## Exercise details
Among the entries that follow, count the lines that contain the word "function" and say how many there are, writing nothing else.

Plain-text document sources:
=====

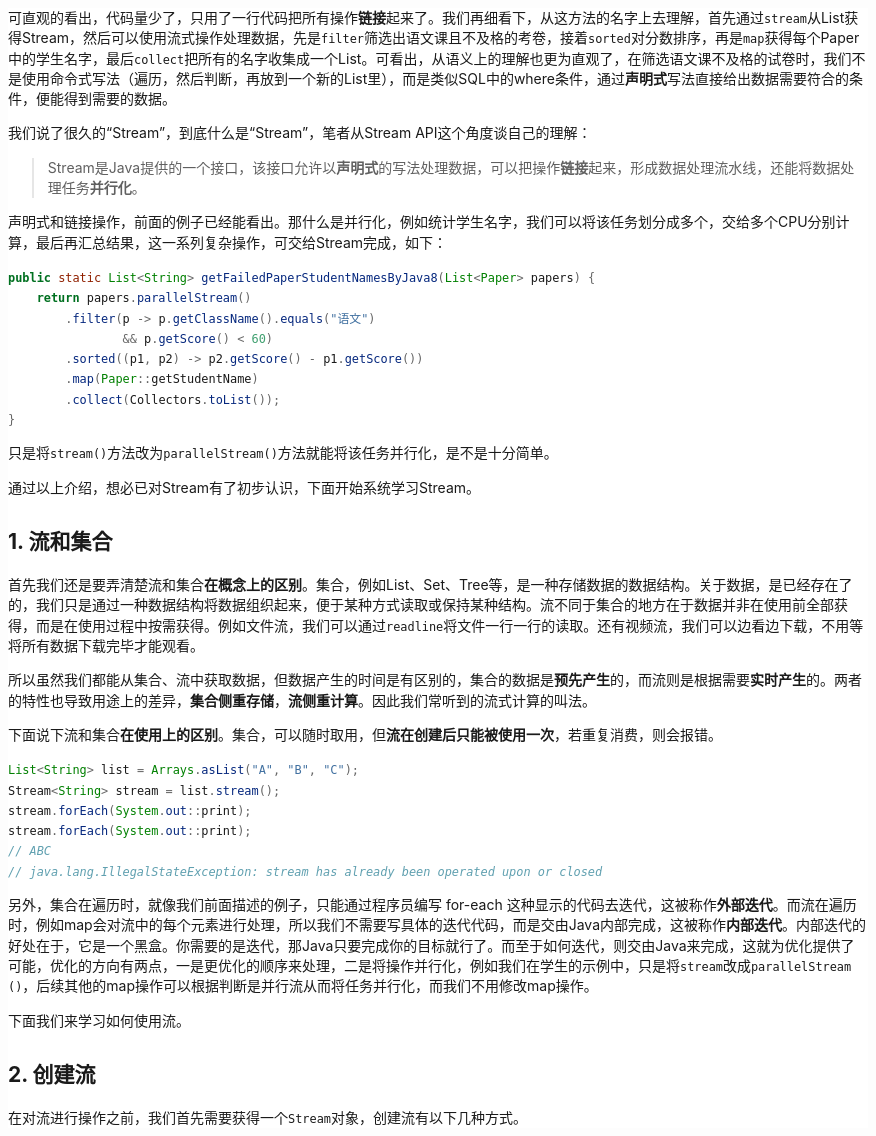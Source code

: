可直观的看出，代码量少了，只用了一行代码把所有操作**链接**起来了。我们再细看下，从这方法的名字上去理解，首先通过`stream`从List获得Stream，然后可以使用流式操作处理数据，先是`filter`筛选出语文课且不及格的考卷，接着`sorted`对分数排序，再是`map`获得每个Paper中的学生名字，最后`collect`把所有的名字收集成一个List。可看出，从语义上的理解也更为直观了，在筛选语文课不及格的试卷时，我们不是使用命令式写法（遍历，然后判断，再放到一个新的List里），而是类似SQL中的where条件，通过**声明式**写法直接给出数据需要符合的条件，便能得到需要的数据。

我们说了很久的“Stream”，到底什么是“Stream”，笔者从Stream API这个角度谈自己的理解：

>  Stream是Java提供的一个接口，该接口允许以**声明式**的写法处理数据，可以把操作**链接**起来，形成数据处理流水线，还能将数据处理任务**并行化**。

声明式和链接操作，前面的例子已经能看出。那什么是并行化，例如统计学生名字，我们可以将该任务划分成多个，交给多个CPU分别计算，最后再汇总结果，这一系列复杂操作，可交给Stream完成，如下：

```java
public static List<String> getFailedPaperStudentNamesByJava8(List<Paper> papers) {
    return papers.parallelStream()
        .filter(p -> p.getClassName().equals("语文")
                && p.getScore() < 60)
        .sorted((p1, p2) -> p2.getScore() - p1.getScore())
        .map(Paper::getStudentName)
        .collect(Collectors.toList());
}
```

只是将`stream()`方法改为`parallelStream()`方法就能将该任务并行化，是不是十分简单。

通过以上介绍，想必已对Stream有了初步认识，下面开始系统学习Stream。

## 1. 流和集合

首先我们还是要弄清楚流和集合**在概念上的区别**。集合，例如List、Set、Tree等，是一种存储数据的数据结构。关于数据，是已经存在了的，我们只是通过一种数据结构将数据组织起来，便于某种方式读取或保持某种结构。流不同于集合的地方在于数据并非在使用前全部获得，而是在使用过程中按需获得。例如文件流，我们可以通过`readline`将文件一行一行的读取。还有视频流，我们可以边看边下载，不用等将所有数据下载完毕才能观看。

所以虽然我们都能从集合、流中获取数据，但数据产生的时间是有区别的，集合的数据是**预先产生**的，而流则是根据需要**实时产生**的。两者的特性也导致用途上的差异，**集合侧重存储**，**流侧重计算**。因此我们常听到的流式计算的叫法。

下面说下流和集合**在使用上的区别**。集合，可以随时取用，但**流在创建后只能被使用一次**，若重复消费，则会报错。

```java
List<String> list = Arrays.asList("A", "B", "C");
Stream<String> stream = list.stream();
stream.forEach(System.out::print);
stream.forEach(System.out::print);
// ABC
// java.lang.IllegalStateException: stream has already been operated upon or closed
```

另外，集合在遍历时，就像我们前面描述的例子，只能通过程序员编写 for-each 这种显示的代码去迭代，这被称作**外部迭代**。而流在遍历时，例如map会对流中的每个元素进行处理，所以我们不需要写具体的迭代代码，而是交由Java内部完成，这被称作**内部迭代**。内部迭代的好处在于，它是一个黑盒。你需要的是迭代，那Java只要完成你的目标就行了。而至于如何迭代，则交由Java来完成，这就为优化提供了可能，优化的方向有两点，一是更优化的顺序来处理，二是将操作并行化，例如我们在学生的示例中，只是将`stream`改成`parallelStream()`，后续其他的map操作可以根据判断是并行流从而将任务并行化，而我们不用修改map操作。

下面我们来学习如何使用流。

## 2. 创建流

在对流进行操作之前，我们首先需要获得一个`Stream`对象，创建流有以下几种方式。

=====

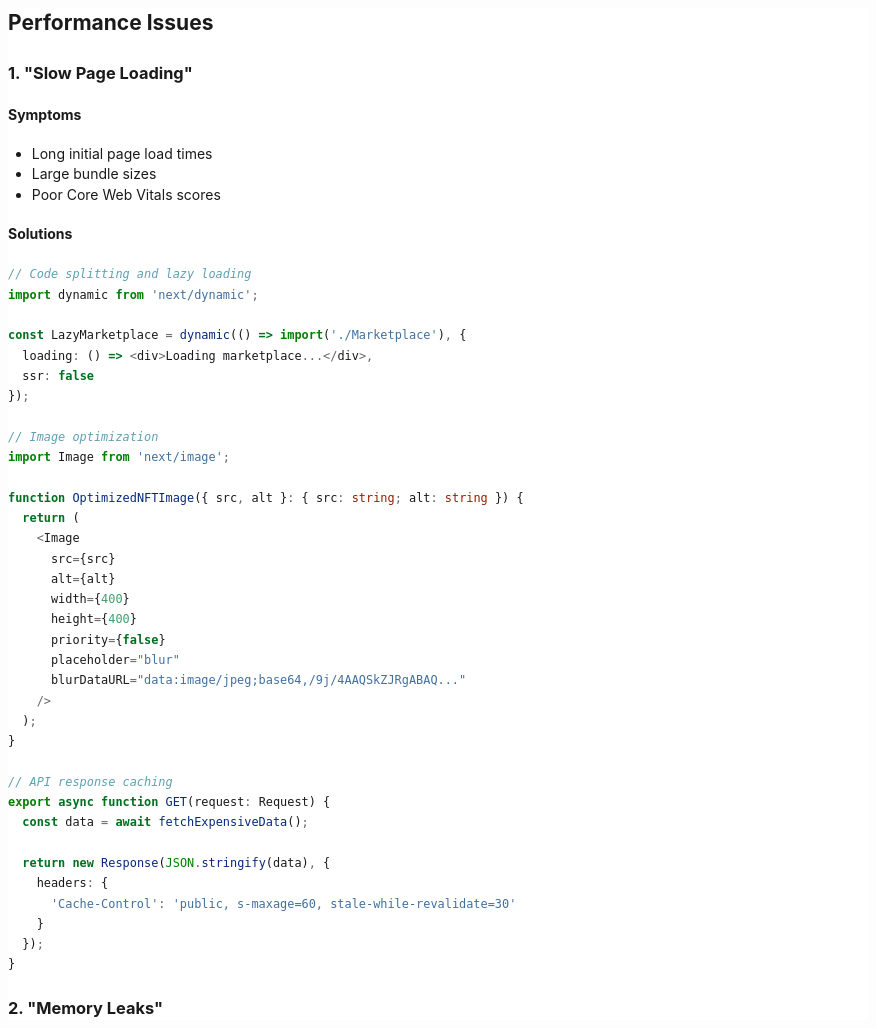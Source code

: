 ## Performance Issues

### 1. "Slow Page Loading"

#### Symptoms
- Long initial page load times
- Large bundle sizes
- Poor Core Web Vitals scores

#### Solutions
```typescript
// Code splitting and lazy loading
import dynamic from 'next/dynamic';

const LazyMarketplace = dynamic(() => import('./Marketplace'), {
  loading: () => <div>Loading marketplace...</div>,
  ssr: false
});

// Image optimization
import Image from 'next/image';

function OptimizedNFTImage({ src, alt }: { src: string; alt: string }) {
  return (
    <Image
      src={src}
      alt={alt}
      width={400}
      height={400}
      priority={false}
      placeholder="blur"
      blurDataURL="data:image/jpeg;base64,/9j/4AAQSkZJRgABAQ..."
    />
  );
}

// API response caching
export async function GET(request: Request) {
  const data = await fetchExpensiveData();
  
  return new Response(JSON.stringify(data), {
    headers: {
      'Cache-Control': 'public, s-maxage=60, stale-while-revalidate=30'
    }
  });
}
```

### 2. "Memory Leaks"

=====

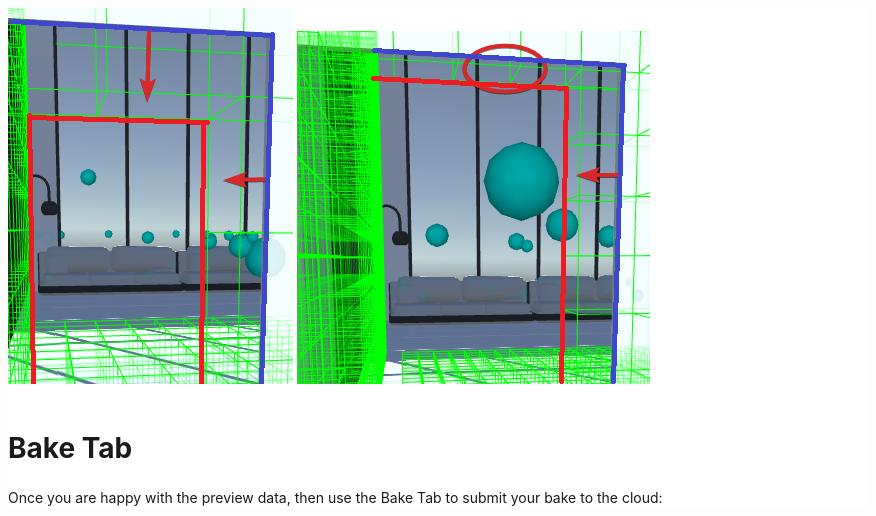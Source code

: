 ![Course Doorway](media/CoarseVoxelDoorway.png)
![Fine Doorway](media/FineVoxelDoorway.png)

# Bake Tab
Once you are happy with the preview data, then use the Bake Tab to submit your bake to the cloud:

=====

## Answer to this problem
2